Diese Position wurde vom Großteil der Clinton-Regierung geteilt, deren Stichwortgeber hinter den Kulissen Zbigniew Brzezinski war. Die Gegenposition innerhalb der Regierung vertrat Verteidigungsminister William Perry während der ersten Amtszeit von Bill Clinton. Perry wurde aus der Regierung entfernt und bezeichnenderweise in Clintons zweiter Amtszeit durch den Republikaner William Cohen ersetzt – im selben Jahr, in dem der Gipfel von Madrid stattfand.
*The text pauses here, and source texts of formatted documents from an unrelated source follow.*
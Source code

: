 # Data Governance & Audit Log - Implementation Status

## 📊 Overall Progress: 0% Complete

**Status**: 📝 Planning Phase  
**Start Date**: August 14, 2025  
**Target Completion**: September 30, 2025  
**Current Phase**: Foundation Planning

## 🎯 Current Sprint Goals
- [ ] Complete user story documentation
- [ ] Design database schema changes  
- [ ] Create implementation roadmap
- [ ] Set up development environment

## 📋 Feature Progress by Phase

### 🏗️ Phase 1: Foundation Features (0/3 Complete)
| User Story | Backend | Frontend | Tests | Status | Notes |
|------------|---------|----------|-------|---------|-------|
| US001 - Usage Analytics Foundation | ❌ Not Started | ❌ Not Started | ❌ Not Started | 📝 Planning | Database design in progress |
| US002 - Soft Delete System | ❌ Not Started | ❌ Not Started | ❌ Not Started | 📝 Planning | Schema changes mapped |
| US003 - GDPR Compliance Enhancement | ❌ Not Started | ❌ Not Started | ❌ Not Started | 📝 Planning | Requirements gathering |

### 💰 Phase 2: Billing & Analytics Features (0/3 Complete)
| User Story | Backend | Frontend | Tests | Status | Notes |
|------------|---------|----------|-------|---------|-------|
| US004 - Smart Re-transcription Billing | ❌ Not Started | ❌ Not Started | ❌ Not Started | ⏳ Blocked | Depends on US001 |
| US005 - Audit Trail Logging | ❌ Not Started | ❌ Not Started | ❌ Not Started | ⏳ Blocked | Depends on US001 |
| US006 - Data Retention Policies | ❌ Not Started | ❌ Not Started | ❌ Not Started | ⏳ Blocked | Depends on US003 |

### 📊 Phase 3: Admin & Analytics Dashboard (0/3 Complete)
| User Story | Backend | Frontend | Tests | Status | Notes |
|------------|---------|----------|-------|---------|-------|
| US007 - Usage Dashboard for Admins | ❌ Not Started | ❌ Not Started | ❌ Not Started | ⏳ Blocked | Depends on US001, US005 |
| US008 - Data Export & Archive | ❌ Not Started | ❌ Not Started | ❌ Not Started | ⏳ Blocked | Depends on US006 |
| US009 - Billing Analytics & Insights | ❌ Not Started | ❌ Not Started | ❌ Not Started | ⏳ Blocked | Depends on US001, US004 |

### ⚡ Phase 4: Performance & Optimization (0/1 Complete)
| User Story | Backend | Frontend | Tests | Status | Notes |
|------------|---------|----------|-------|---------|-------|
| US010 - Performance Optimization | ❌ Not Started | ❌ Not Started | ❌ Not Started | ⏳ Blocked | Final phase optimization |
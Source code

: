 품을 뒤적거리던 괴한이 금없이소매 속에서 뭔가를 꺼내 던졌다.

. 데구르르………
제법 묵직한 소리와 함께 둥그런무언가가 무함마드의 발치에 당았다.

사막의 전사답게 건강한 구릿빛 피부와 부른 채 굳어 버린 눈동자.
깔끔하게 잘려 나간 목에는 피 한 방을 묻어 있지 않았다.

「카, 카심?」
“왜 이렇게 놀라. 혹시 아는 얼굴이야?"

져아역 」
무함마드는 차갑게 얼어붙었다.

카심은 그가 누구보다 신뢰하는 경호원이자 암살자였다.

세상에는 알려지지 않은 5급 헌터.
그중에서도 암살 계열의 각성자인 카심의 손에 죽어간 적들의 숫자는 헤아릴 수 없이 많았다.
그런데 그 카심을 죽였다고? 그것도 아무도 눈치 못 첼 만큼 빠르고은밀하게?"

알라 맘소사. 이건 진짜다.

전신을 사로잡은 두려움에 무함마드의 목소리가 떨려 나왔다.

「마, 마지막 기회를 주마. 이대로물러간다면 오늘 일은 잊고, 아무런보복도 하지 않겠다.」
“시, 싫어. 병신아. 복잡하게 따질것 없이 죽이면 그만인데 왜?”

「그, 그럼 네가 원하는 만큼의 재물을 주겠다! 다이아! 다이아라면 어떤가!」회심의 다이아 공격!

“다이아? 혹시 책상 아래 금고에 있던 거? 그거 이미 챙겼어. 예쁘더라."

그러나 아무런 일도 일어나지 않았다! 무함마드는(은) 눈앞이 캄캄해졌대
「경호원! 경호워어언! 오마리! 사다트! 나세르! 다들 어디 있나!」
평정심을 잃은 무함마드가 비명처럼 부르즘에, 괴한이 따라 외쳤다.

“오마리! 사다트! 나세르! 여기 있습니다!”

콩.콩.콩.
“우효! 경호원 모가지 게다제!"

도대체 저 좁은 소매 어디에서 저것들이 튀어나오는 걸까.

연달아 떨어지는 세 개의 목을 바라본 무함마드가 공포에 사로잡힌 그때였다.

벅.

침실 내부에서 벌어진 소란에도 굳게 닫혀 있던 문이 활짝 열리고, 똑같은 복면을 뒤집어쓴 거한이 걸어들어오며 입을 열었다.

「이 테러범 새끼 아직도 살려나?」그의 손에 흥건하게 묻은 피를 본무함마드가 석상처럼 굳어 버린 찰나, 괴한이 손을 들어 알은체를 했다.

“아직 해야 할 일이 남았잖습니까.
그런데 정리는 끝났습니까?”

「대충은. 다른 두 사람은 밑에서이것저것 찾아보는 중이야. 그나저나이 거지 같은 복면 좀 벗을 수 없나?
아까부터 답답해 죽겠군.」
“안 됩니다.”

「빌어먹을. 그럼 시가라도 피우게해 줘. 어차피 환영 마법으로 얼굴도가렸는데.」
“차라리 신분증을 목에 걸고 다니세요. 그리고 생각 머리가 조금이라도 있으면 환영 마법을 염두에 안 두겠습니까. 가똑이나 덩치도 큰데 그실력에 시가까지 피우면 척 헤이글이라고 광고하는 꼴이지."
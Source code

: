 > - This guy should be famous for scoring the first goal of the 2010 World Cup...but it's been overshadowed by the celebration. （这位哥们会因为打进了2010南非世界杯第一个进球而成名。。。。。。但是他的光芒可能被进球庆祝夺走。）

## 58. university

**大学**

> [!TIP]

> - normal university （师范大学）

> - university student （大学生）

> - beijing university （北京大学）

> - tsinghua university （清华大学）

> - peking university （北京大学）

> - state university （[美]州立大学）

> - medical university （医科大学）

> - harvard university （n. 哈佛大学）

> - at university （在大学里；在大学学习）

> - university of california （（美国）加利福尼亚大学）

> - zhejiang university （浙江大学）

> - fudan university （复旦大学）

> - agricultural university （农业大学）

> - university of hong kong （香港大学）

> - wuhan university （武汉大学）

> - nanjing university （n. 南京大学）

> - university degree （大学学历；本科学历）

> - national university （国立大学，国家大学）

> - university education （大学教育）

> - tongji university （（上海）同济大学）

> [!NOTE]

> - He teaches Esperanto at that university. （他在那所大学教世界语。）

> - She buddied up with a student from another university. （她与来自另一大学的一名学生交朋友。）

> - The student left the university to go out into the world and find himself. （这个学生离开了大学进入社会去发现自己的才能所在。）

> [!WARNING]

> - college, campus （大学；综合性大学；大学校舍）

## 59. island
Die Befürworter der NATO-Osterweiterung wollten das US-Imperium auf einen großen Teil des ehemaligen Sowjetreichs ausdehnen, da sie davon ausgingen, dass das postkommunistische Russland früher oder später versuchen würde, an seine lange imperiale Tradition wieder anzuknüpfen. Daher hielten sie es für notwendig, dieser unvermeidlichen Entwicklung zuvorzukommen, indem sie die Kontrolle der USA über einen möglichst großen Teil des ehemaligen Sowjetreichs sicherstellten. Da das Putin-Regime seit 2008 tatsächlich in den Staaten, die es als traditionellen Hinterhof seines Reichs ansieht, wie ein Usurpator auftritt – Intervention in Georgien 2008, Annexion der Krim und Intervention im Donbass 2014, Versuch eines „Regimewechsels“ durch die Invasion in der Ukraine 2022 und die laufenden Bemühungen, den gesamten Donbass und die angrenzenden Gebiete zu besetzen – könnte man fast glauben, dass diejenigen, die für die NATO-Erweiterung eintraten, im Recht waren.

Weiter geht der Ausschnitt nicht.